Universal Doing 'Bridesmaids 2' Without Kristen Wiig?

Though Melissa McCarthy was the big breakout star of last spring's Bridesmaids, it was really Kristen Wiig's movie. The Saturday Night Live vet not only played the lead, she also co-produced the project and penned its script with co-writer Annie Mumolo. It's tough to imagine seeing another Bridesmaids without Wiig — but apparently, that's exactly what Universal is considering.

With Wiig and Mumolo reportedly uninterested in doing a sequel, the studio is now weighing the possibility of moving forward without them, and pinning its hopes on McCarthy to help get the project going. More details after the jump.

While Univeral isn't happy about Wiig's refusal, the studio has indicated that it is willing to go forward without Wiig, with McCarthy as the key player. McCarthy has said in the past that she'd be open to doing a sequel. Whether director Paul Feig, who's also previously expressed his willingness to consider a sequel, will be back is not clear at this point.

As for why Wiig is uninterested in a second Bridesmaids, one possibility is friction between Wiig and Universal. The six lead actresses (Wiig, McCarthy, Maya Rudolph, Rose Byrne, Wendi McLendon-Covey and Ellie Kemper) each received $100,000 bonuses for their work on the last film — not nothing, but an underwhelming figure considering that the film grossed $288 million on a $32 million budget. But salary wouldn't have been an issue on Bridesmaids 2, as THR notes that Universal head Ron Meyer probably offered Wiig an eight-figure sum to come back.

Or perhaps it's just that Wiig's already got plenty on her plate with the smaller projects she's working on. Jennifer Westfeldt's Friends With Kids, which reunites Wiig with Bridesmaids co-stars Rudolph, Jon Hamm, and Chris O'Dowd, is scheduled to open this spring, and Wiig's passion project Imogene is due out sometime this year as well. In addition, she's lined up to star opposite Robert De Niro in The Comedian, directed by Sean Penn, and is working on adapting the novel Clown Girl for the screen with an eye toward directing.
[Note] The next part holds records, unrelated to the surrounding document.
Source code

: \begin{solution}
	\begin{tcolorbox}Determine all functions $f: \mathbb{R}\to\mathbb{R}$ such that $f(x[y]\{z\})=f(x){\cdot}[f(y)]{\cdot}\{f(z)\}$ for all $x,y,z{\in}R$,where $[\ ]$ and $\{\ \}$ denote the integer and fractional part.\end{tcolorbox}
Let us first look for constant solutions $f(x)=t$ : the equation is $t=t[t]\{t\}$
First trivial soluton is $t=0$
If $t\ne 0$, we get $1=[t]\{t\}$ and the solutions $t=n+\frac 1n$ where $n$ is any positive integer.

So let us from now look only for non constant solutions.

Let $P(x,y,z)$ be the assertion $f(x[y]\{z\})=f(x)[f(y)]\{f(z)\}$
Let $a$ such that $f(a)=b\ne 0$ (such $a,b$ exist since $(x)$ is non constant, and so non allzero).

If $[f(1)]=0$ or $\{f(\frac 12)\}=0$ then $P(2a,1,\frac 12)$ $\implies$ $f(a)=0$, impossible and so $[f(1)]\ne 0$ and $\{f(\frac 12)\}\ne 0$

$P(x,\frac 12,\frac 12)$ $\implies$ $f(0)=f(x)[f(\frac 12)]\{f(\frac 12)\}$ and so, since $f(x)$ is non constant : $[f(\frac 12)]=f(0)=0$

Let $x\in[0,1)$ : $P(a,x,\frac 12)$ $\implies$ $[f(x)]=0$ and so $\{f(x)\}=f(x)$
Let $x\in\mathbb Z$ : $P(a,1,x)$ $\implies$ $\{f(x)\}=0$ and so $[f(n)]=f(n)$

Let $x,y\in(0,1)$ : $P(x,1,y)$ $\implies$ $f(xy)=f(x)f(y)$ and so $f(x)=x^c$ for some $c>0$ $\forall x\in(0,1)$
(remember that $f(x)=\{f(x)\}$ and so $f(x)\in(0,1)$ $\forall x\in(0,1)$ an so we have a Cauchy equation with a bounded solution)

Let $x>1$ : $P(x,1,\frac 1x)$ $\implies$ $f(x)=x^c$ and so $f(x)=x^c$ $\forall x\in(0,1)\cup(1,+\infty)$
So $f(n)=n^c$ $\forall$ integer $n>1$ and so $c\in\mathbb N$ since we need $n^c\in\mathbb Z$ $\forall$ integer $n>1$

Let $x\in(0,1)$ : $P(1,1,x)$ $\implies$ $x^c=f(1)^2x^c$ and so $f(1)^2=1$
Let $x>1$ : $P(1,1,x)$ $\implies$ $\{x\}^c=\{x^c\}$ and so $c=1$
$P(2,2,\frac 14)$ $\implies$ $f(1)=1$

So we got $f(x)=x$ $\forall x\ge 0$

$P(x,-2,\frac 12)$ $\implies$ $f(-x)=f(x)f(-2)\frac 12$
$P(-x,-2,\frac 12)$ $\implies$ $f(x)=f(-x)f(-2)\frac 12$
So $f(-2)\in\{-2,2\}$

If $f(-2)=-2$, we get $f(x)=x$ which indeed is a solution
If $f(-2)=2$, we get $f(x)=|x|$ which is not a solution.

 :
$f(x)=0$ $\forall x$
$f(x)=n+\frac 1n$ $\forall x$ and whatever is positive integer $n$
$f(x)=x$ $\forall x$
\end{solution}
It's certainly still possible that Wiig will change her mind, but given that we've been hearing for months that she's not interested in a sequel, it also seems plausible that Universal really will just make the film without her. As much as I loved the first Bridesmaids and would like to see another, the idea of a Bridesmaids 2 without the star, producer, and writers that helped make it what it is doesn't sound appealing. Would you watch a Bridesmaids without Wiig?